Fringe benefit: il secondo pilastro della retribuzione

I fringe benefit sono diventati un elemento strategico della retribuzione in Italia. Non si tratta di un semplice “bonus in busta paga”, ma di beni e servizi che il datore di lavoro concede come parte del pacchetto retributivo, utilizzabili anche per esigenze personali.

Fringe benefit: il secondo pilastro della retribuzione

L’esempio classico è l’auto aziendale in uso promiscuo, a disposizione sia per attività professionali sia per la vita privata. A fianco dell’auto, troviamo il telefono cellulare aziendale, il computer portatile, le carte carburante, i buoni acquisto, i rimborsi scolastici o le agevolazioni per l’assistenza familiare.

Nell’attuale fase di inflazione e pressioni sul costo del lavoro, i fringe benefit rappresentano un ponte tra retribuzione e welfare aziendale: sostengono il potere d’acquisto dei dipendenti e consentono alle imprese di modulare meglio il costo del lavoro.

Il nodo fiscale: un vantaggio per entrambe le parti
La leva fiscale è la chiave del successo di questo strumento. La normativa italiana stabilisce che i fringe benefit, entro un certo tetto annuo di esenzione – modificato più volte dal legislatore negli ultimi anni – non concorrono alla formazione del reddito imponibile.

In pratica, ciò significa che non vengono tassati né per il dipendente né gravano sui contributi previdenziali. Il risultato è un vantaggio reciproco: per l’impresa, il costo è inferiore a quello di un aumento salariale equivalente; per il dipendente, il beneficio ricevuto è netto, non eroso da tasse o contributi.

Per questo, soprattutto nelle grandi e medie aziende, i fringe benefit sono entrati stabilmente negli accordi contrattuali e nei rinnovi di categoria, diventando parte della contrattazione integrativa.

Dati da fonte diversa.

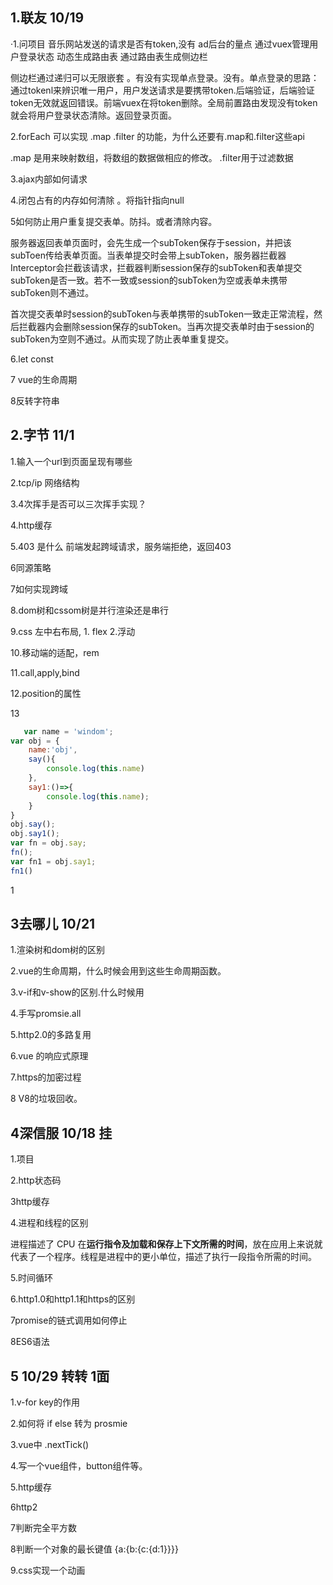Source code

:## 1.联友 10/19

·1.问项目  音乐网站发送的请求是否有token,没有  ad后台的量点 通过vuex管理用户登录状态 动态生成路由表 通过路由表生成侧边栏

侧边栏通过递归可以无限嵌套  。有没有实现单点登录。没有。单点登录的思路：通过tokenl来辨识唯一用户，用户发送请求是要携带token.后端验证，后端验证token无效就返回错误。前端vuex在将token删除。全局前置路由发现没有token就会将用户登录状态清除。返回登录页面。

2.forEach 可以实现 .map .filter 的功能，为什么还要有.map和.filter这些api

.map 是用来映射数组，将数组的数据做相应的修改。 .filter用于过滤数据



3.ajax内部如何请求



4.闭包占有的内存如何清除 。将指针指向null



5如何防止用户重复提交表单。防抖。或者清除内容。

服务器返回表单页面时，会先生成一个subToken保存于session，并把该subToen传给表单页面。当表单提交时会带上subToken，服务器拦截器Interceptor会拦截该请求，拦截器判断session保存的subToken和表单提交subToken是否一致。若不一致或session的subToken为空或表单未携带subToken则不通过。

首次提交表单时session的subToken与表单携带的subToken一致走正常流程，然后拦截器内会删除session保存的subToken。当再次提交表单时由于session的subToken为空则不通过。从而实现了防止表单重复提交。



6.let const  



7 vue的生命周期



8反转字符串



## 2.字节 11/1

1.输入一个url到页面呈现有哪些

2.tcp/ip 网络结构

3.4次挥手是否可以三次挥手实现？

4.http缓存

5.403 是什么 前端发起跨域请求，服务端拒绝，返回403

6同源策略

7如何实现跨域

8.dom树和cssom树是并行渲染还是串行

9.css 左中右布局, 1. flex  2.浮动

10.移动端的适配，rem

11.call,apply,bind

12.position的属性

13

```js
   var name = 'windom';
var obj = {
    name:'obj',
    say(){
        console.log(this.name)
    },
    say1:()=>{
        console.log(this.name);
    }
}
obj.say();
obj.say1();
var fn = obj.say;
fn();
var fn1 = obj.say1;
fn1()
```

1



## 3去哪儿 10/21

1.渲染树和dom树的区别

2.vue的生命周期，什么时候会用到这些生命周期函数。

3.v-if和v-show的区别.什么时候用

4.手写promsie.all

5.http2.0的多路复用

6.vue 的响应式原理

7.https的加密过程

8 V8的垃圾回收。









## 4深信服 10/18 挂

1.项目

2.http状态码

3http缓存

4.进程和线程的区别

进程描述了 CPU 在**运行指令及加载和保存上下文所需的时间**，放在应用上来说就代表了一个程序。线程是进程中的更小单位，描述了执行一段指令所需的时间。

5.时间循环

6.http1.0和http1.1和https的区别

7promise的链式调用如何停止

8ES6语法





## 5 10/29 转转  1面 

1.v-for  key的作用

2.如何将 if else 转为 prosmie

3.vue中  .nextTick()

4.写一个vue组件，button组件等。

5.http缓存

6http2

7判断完全平方数

8判断一个对象的最长键值 {a:{b:{c:{d:1}}}}

9.css实现一个动画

Dal bonus all’ecosistema di welfare

Negli ultimi anni l’offerta di fringe benefit si è evoluta. Oltre ai beni tradizionali, molte imprese includono oggi contributi per la mobilità sostenibile, rimborsi per le bollette domestiche, voucher per l’istruzione e l’infanzia, programmi di salute e benessere.

Questa trasformazione li ha resi un pilastro del welfare aziendale, con un impatto che va oltre il reddito: contribuiscono al benessere complessivo del lavoratore e migliorano il clima aziendale.

In un mercato del lavoro in cui le competenze qualificate sono scarse, i fringe benefit sono diventati anche uno strumento per attrarre e trattenere i talenti, soprattutto tra le nuove generazioni, più attente a flessibilità e qualità della vita.

Una leva per la competitività d’impresa
Per le aziende, il pacchetto di fringe benefit non è più solo un costo ma un investimento competitivo. Diversi studi delle società di consulenza HR mostrano come la presenza di benefit adeguati incida positivamente su produttività, fidelizzazione e employer branding.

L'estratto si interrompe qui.